*** INFORMATION SUPPLIED ***
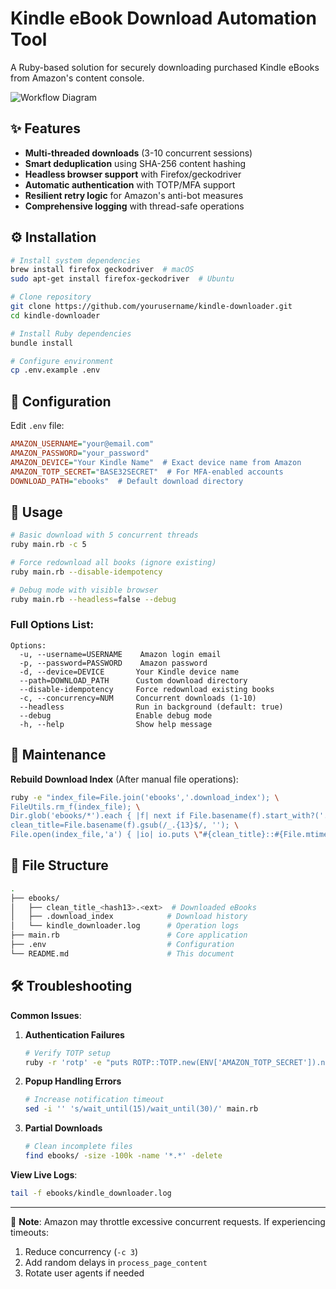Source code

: # Kindle eBook Download Automation Tool

A Ruby-based solution for securely downloading purchased Kindle eBooks from Amazon's content console.

![Workflow Diagram](https://via.placeholder.com/800x400.png?text=Download+Workflow)

## ✨ Features

- **Multi-threaded downloads** (3-10 concurrent sessions)
- **Smart deduplication** using SHA-256 content hashing
- **Headless browser support** with Firefox/geckodriver
- **Automatic authentication** with TOTP/MFA support
- **Resilient retry logic** for Amazon's anti-bot measures
- **Comprehensive logging** with thread-safe operations

## ⚙️ Installation

```bash
# Install system dependencies
brew install firefox geckodriver  # macOS
sudo apt-get install firefox-geckodriver  # Ubuntu

# Clone repository
git clone https://github.com/yourusername/kindle-downloader.git
cd kindle-downloader

# Install Ruby dependencies
bundle install

# Configure environment
cp .env.example .env
```

## 🔑 Configuration

Edit `.env` file:
```ini
AMAZON_USERNAME="your@email.com"
AMAZON_PASSWORD="your_password"
AMAZON_DEVICE="Your Kindle Name"  # Exact device name from Amazon
AMAZON_TOTP_SECRET="BASE32SECRET"  # For MFA-enabled accounts
DOWNLOAD_PATH="ebooks"  # Default download directory
```

## 🚀 Usage

```bash
# Basic download with 5 concurrent threads
ruby main.rb -c 5

# Force redownload all books (ignore existing)
ruby main.rb --disable-idempotency

# Debug mode with visible browser
ruby main.rb --headless=false --debug
```

### Full Options List:
```text
Options:
  -u, --username=USERNAME    Amazon login email
  -p, --password=PASSWORD    Amazon password
  -d, --device=DEVICE       Your Kindle device name
  --path=DOWNLOAD_PATH      Custom download directory
  --disable-idempotency     Force redownload existing books
  -c, --concurrency=NUM     Concurrent downloads (1-10)
  --headless                Run in background (default: true)
  --debug                   Enable debug mode
  -h, --help                Show help message
```

## 🧹 Maintenance

**Rebuild Download Index** (After manual file operations):
```bash
ruby -e "index_file=File.join('ebooks','.download_index'); \
FileUtils.rm_f(index_file); \
Dir.glob('ebooks/*').each { |f| next if File.basename(f).start_with?('.'); \
clean_title=File.basename(f).gsub(/_.{13}$/, ''); \
File.open(index_file,'a') { |io| io.puts \"#{clean_title}::#{File.mtime(f).iso8601}\" } }"
```

## 📂 File Structure
```bash
.
├── ebooks/
│   ├── clean_title_<hash13>.<ext>  # Downloaded eBooks
│   ├── .download_index            # Download history
│   └── kindle_downloader.log      # Operation logs
├── main.rb                        # Core application
├── .env                           # Configuration
└── README.md                      # This document
```

## 🛠️ Troubleshooting

**Common Issues**:

1. **Authentication Failures**
   ```bash
   # Verify TOTP setup
   ruby -r 'rotp' -e "puts ROTP::TOTP.new(ENV['AMAZON_TOTP_SECRET']).now"
   ```

2. **Popup Handling Errors**
   ```bash
   # Increase notification timeout
   sed -i '' 's/wait_until(15)/wait_until(30)/' main.rb
   ```

3. **Partial Downloads**
   ```bash
   # Clean incomplete files
   find ebooks/ -size -100k -name '*.*' -delete
   ```

**View Live Logs**:
```bash
tail -f ebooks/kindle_downloader.log
```

---

📘 **Note**: Amazon may throttle excessive concurrent requests. If experiencing timeouts:
1. Reduce concurrency (`-c 3`)
2. Add random delays in `process_page_content`
3. Rotate user agents if needed
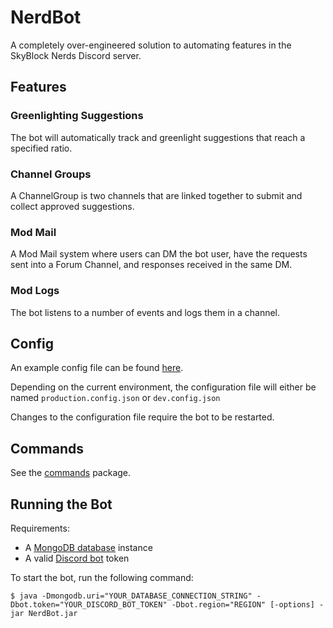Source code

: # NerdBot

A completely over-engineered solution to automating features in the SkyBlock Nerds Discord server.

## Features

### Greenlighting Suggestions

The bot will automatically track and greenlight suggestions that reach a specified ratio.

### Channel Groups

A ChannelGroup is two channels that are linked together to submit and collect approved suggestions.

### Mod Mail

A Mod Mail system where users can DM the bot user, have the requests sent into a Forum Channel, and responses received
in the same DM.

### Mod Logs

The bot listens to a number of events and logs them in a channel.

## Config

An example config file can be
found [here](https://github.com/TheMGRF/NerdBot/blob/master/src/main/resources/example-config.json).

Depending on the current environment, the configuration file will either be named `production.config.json`
or `dev.config.json`

Changes to the configuration file require the bot to be restarted.

## Commands

See the [commands](https://github.com/TheMGRF/NerdBot/tree/master/src/main/java/net/hypixel/nerdbot/command) package.

## Running the Bot

Requirements:

- A [MongoDB database](https://www.mongodb.com/free-cloud-database) instance
- A valid [Discord bot](https://discord.com/developers/applications/me) token

To start the bot, run the following command:

```shell
$ java -Dmongodb.uri="YOUR_DATABASE_CONNECTION_STRING" -Dbot.token="YOUR_DISCORD_BOT_TOKEN" -Dbot.region="REGION" [-options] -jar NerdBot.jar
```
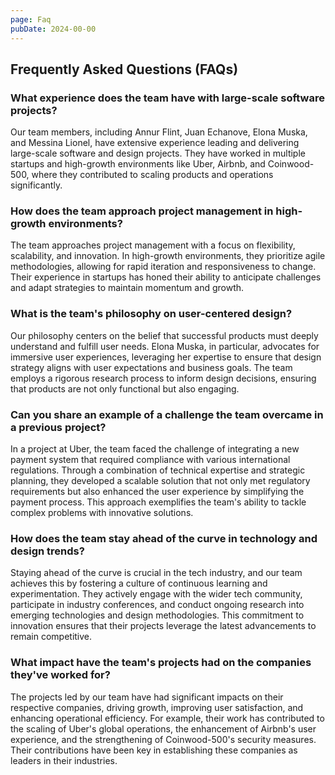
 ```yaml
---
page: Faq
pubDate: 2024-00-00
---
```

## Frequently Asked Questions (FAQs)

### What experience does the team have with large-scale software projects?

Our team members, including Annur Flint, Juan Echanove, Elona Muska, and Messina Lionel, have extensive experience leading and delivering large-scale software and design projects. They have worked in multiple startups and high-growth environments like Uber, Airbnb, and Coinwood-500, where they contributed to scaling products and operations significantly.

### How does the team approach project management in high-growth environments?

The team approaches project management with a focus on flexibility, scalability, and innovation. In high-growth environments, they prioritize agile methodologies, allowing for rapid iteration and responsiveness to change. Their experience in startups has honed their ability to anticipate challenges and adapt strategies to maintain momentum and growth.

### What is the team's philosophy on user-centered design?

Our philosophy centers on the belief that successful products must deeply understand and fulfill user needs. Elona Muska, in particular, advocates for immersive user experiences, leveraging her expertise to ensure that design strategy aligns with user expectations and business goals. The team employs a rigorous research process to inform design decisions, ensuring that products are not only functional but also engaging.

### Can you share an example of a challenge the team overcame in a previous project?

In a project at Uber, the team faced the challenge of integrating a new payment system that required compliance with various international regulations. Through a combination of technical expertise and strategic planning, they developed a scalable solution that not only met regulatory requirements but also enhanced the user experience by simplifying the payment process. This approach exemplifies the team's ability to tackle complex problems with innovative solutions.

### How does the team stay ahead of the curve in technology and design trends?

Staying ahead of the curve is crucial in the tech industry, and our team achieves this by fostering a culture of continuous learning and experimentation. They actively engage with the wider tech community, participate in industry conferences, and conduct ongoing research into emerging technologies and design methodologies. This commitment to innovation ensures that their projects leverage the latest advancements to remain competitive.

### What impact have the team's projects had on the companies they've worked for?

The projects led by our team have had significant impacts on their respective companies, driving growth, improving user satisfaction, and enhancing operational efficiency. For example, their work has contributed to the scaling of Uber's global operations, the enhancement of Airbnb's user experience, and the strengthening of Coinwood-500's security measures. Their contributions have been key in establishing these companies as leaders in their industries.
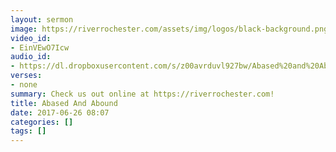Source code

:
 ```yaml
---
layout: sermon
image: https://riverrochester.com/assets/img/logos/black-background.png
video_id:
- EinVEwO7Icw
audio_id:
- https://dl.dropboxusercontent.com/s/z00avrduvl927bw/Abased%20and%20Abound.mp3?dl=0
verses:
- none
summary: Check us out online at https://riverrochester.com!
title: Abased And Abound
date: 2017-06-26 08:07
categories: []
tags: []
---
```

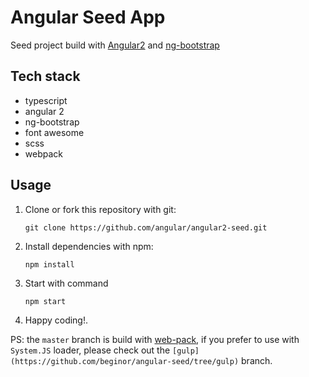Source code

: # Angular Seed App

Seed project build with [Angular2](https://angular.io/) and [ng-bootstrap](https://ng-bootstrap.github.io/)

## Tech stack

  - typescript
  - angular 2
  - ng-bootstrap
  - font awesome
  - scss
  - webpack

## Usage

  1. Clone or fork this repository with git:

     ```shell
     git clone https://github.com/angular/angular2-seed.git
     ```

  2. Install dependencies with npm:

     ```shell
     npm install
     ```

  3. Start with command

     ```shell
     npm start
     ```

  4. Happy coding!.

PS: the `master` branch is build with [web-pack](http://webpack.github.io),
if you prefer to use with `System.JS` loader, please check out the `[gulp](https://github.com/beginor/angular-seed/tree/gulp)`
branch.
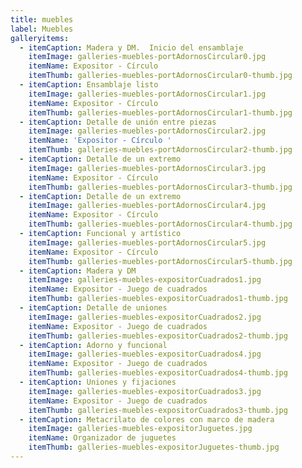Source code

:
 ```yaml
---
title: muebles
label: Muebles
galleryitems:
  - itemCaption: Madera y DM.  Inicio del ensamblaje
    itemImage: galleries-muebles-portAdornosCircular0.jpg
    itemName: Expositor - Círculo
    itemThumb: galleries-muebles-portAdornosCircular0-thumb.jpg
  - itemCaption: Ensamblaje listo
    itemImage: galleries-muebles-portAdornosCircular1.jpg
    itemName: Expositor - Círculo
    itemThumb: galleries-muebles-portAdornosCircular1-thumb.jpg
  - itemCaption: Detalle de unión entre piezas
    itemImage: galleries-muebles-portAdornosCircular2.jpg
    itemName: 'Expositor - Círculo '
    itemThumb: galleries-muebles-portAdornosCircular2-thumb.jpg
  - itemCaption: Detalle de un extremo
    itemImage: galleries-muebles-portAdornosCircular3.jpg
    itemName: Expositor - Círculo
    itemThumb: galleries-muebles-portAdornosCircular3-thumb.jpg
  - itemCaption: Detalle de un extremo
    itemImage: galleries-muebles-portAdornosCircular4.jpg
    itemName: Expositor - Círculo
    itemThumb: galleries-muebles-portAdornosCircular4-thumb.jpg
  - itemCaption: Funcional y artístico
    itemImage: galleries-muebles-portAdornosCircular5.jpg
    itemName: Expositor - Círculo
    itemThumb: galleries-muebles-portAdornosCircular5-thumb.jpg
  - itemCaption: Madera y DM
    itemImage: galleries-muebles-expositorCuadrados1.jpg
    itemName: Expositor - Juego de cuadrados
    itemThumb: galleries-muebles-expositorCuadrados1-thumb.jpg
  - itemCaption: Detalle de uniones
    itemImage: galleries-muebles-expositorCuadrados2.jpg
    itemName: Expositor - Juego de cuadrados
    itemThumb: galleries-muebles-expositorCuadrados2-thumb.jpg
  - itemCaption: Adorno y funcional
    itemImage: galleries-muebles-expositorCuadrados4.jpg
    itemName: Expositor - Juego de cuadrados
    itemThumb: galleries-muebles-expositorCuadrados4-thumb.jpg
  - itemCaption: Uniones y fijaciones
    itemImage: galleries-muebles-expositorCuadrados3.jpg
    itemName: Expositor - Juego de cuadrados
    itemThumb: galleries-muebles-expositorCuadrados3-thumb.jpg
  - itemCaption: Metacrilato de colores con marco de madera
    itemImage: galleries-muebles-expositorJuguetes.jpg
    itemName: Organizador de juguetes
    itemThumb: galleries-muebles-expositorJuguetes-thumb.jpg
---
```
*** End of INFORMATION SUPPLIED ***
_WORK ORDER:_
Please determine the number of lines in the records above that include the string "token", and answer with that number only.

_TASK RESPONSE:_
2